**Exercise**
Go through the data below and copy each line that includes "cyberware".

++++ Data

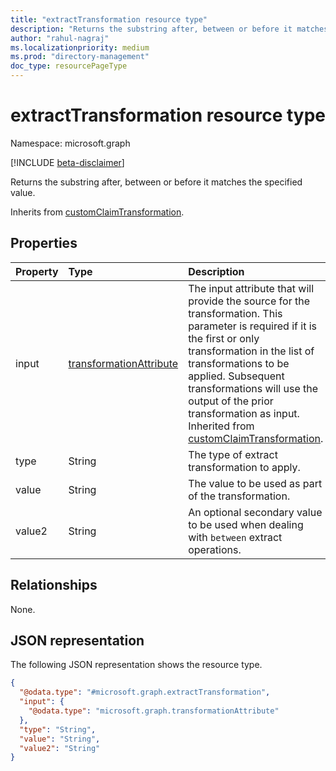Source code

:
 ```yaml
---
title: "extractTransformation resource type"
description: "Returns the substring after, between or before it matches the specified value.*"
author: "rahul-nagraj"
ms.localizationpriority: medium
ms.prod: "directory-management"
doc_type: resourcePageType
---
```


# extractTransformation resource type

Namespace: microsoft.graph

[!INCLUDE [beta-disclaimer](../../includes/beta-disclaimer.md)]

Returns the substring after, between or before it matches the specified value.

Inherits from [customClaimTransformation](../resources/customclaimtransformation.md).

## Properties
|Property|Type|Description|
|:---|:---|:---|
|input|[transformationAttribute](../resources/transformationattribute.md)|The input attribute that will provide the source for the transformation. This parameter is required if it is the first or only transformation in the list of transformations to be applied. Subsequent transformations will use the output of the prior transformation as input. Inherited from [customClaimTransformation](../resources/customclaimtransformation.md).|
|type|String|The type of extract transformation to apply.|
|value|String|The value to be used as part of the transformation.|
|value2|String|An optional secondary value to be used when dealing with `between` extract operations.|

## Relationships
None.

## JSON representation
The following JSON representation shows the resource type.
<!-- {
  "blockType": "resource",
  "@odata.type": "microsoft.graph.extractTransformation"
}
-->
``` json
{
  "@odata.type": "#microsoft.graph.extractTransformation",
  "input": {
    "@odata.type": "microsoft.graph.transformationAttribute"
  },
  "type": "String",
  "value": "String",
  "value2": "String"
}
```
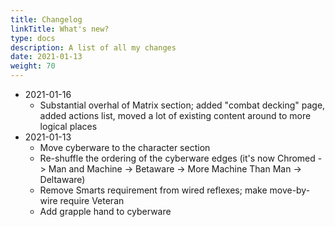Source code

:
 ```yaml
---
title: Changelog
linkTitle: What's new?
type: docs
description: A list of all my changes
date: 2021-01-13
weight: 70
---
```


* 2021-01-16
    * Substantial overhal of Matrix section; added "combat decking" page, added actions list, moved a lot of existing content around to more logical places
* 2021-01-13
    * Move cyberware to the character section
    * Re-shuffle the ordering of the cyberware edges (it's now Chromed -> Man and Machine -> Betaware -> More Machine Than Man -> Deltaware)
    * Remove Smarts requirement from wired reflexes; make move-by-wire require Veteran
    * Add grapple hand to cyberware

++++++++

**Exercise output**
    * Move cyberware to the character section
    * Re-shuffle the ordering of the cyberware edges (it's now Chromed -> Man and Machine -> Betaware -> More Machine Than Man -> Deltaware)
    * Add grapple hand to cyberware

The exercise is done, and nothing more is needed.